EXERCISE DIRECTIONS = Reproduce this listing from its first line through the line with "Items to Playlist", inclusive, leaving out all that follows.

INFORMATION =
*-*-*
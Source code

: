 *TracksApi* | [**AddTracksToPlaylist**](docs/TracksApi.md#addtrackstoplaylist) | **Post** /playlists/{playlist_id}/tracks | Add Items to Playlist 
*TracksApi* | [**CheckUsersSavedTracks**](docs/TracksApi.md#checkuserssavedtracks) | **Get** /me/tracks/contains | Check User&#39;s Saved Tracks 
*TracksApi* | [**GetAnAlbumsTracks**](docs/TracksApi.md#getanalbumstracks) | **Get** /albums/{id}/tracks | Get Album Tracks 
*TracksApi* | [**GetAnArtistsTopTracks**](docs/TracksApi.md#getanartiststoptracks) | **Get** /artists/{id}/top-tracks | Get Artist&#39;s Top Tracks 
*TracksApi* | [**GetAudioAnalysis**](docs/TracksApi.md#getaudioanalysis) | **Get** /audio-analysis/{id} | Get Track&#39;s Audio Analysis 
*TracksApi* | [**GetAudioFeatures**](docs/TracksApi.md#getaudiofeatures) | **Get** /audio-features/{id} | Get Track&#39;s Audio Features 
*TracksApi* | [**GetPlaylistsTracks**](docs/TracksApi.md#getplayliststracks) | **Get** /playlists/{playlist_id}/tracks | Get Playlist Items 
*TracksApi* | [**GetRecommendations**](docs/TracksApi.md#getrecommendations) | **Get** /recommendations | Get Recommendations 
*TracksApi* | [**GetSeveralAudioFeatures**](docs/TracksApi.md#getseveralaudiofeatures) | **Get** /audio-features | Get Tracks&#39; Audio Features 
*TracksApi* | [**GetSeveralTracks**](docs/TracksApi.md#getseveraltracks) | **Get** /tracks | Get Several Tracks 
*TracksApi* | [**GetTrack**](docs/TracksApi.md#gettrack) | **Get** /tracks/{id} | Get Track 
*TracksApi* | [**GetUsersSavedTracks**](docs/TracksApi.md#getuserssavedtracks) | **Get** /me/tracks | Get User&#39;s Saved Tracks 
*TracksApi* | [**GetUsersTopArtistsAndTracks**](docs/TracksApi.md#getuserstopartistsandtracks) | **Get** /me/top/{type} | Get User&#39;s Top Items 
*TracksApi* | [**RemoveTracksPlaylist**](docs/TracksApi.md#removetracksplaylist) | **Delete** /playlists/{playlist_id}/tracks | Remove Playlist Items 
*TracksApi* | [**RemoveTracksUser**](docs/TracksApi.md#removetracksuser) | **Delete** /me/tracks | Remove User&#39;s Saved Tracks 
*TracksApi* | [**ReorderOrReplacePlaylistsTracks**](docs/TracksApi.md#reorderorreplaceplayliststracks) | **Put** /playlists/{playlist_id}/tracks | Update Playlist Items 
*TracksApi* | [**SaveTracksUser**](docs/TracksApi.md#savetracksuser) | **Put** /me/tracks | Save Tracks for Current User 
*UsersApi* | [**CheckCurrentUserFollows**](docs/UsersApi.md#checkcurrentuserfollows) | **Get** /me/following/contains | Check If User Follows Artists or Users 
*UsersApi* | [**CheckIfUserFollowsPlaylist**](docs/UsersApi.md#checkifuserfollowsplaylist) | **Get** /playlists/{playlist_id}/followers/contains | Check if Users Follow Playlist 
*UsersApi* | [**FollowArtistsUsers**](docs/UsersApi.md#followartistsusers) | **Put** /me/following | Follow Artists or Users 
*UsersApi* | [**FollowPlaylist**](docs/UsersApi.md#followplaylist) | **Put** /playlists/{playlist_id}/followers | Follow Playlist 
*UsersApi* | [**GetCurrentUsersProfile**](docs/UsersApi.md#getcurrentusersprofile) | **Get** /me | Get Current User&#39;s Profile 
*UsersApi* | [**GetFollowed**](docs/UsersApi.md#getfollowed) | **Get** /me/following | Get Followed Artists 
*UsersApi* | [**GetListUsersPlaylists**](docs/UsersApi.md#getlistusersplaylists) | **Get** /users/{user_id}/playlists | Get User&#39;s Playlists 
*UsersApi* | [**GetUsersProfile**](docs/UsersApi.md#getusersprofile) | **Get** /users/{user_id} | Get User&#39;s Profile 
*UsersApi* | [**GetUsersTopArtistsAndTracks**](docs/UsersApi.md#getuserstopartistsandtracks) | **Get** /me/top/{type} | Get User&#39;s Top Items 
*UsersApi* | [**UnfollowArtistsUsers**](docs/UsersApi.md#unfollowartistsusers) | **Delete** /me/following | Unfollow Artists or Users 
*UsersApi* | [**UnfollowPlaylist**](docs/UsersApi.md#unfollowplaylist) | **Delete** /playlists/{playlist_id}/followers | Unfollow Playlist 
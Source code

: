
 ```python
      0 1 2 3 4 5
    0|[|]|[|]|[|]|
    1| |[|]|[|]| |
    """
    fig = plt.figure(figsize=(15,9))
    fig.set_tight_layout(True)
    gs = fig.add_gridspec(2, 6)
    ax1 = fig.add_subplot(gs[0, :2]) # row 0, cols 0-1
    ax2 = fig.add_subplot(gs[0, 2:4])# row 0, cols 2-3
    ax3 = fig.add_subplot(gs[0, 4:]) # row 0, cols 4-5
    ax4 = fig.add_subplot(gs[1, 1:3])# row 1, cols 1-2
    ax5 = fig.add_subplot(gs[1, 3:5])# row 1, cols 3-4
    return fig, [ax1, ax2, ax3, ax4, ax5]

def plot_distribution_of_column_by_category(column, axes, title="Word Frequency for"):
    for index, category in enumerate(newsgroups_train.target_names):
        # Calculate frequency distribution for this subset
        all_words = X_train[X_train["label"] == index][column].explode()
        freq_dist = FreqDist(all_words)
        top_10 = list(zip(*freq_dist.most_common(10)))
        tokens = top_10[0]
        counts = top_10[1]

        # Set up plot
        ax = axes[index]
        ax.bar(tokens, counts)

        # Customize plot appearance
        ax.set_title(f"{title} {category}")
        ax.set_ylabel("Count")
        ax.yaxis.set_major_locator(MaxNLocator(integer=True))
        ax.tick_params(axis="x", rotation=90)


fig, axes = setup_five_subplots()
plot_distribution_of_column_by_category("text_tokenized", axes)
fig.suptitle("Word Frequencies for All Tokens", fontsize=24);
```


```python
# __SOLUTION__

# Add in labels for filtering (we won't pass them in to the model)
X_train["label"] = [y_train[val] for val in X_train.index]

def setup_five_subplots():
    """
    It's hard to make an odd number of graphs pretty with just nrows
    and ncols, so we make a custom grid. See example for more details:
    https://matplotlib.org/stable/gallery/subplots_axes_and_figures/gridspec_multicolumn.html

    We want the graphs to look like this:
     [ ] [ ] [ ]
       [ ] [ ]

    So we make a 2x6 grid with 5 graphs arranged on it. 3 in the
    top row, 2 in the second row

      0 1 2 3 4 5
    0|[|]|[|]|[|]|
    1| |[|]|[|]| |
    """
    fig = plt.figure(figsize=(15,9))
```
*-*-*
TASK SOLUTION =
Source code

: *TracksApi* | [**AddTracksToPlaylist**](docs/TracksApi.md#addtrackstoplaylist) | **Post** /playlists/{playlist_id}/tracks | Add Items to Playlist 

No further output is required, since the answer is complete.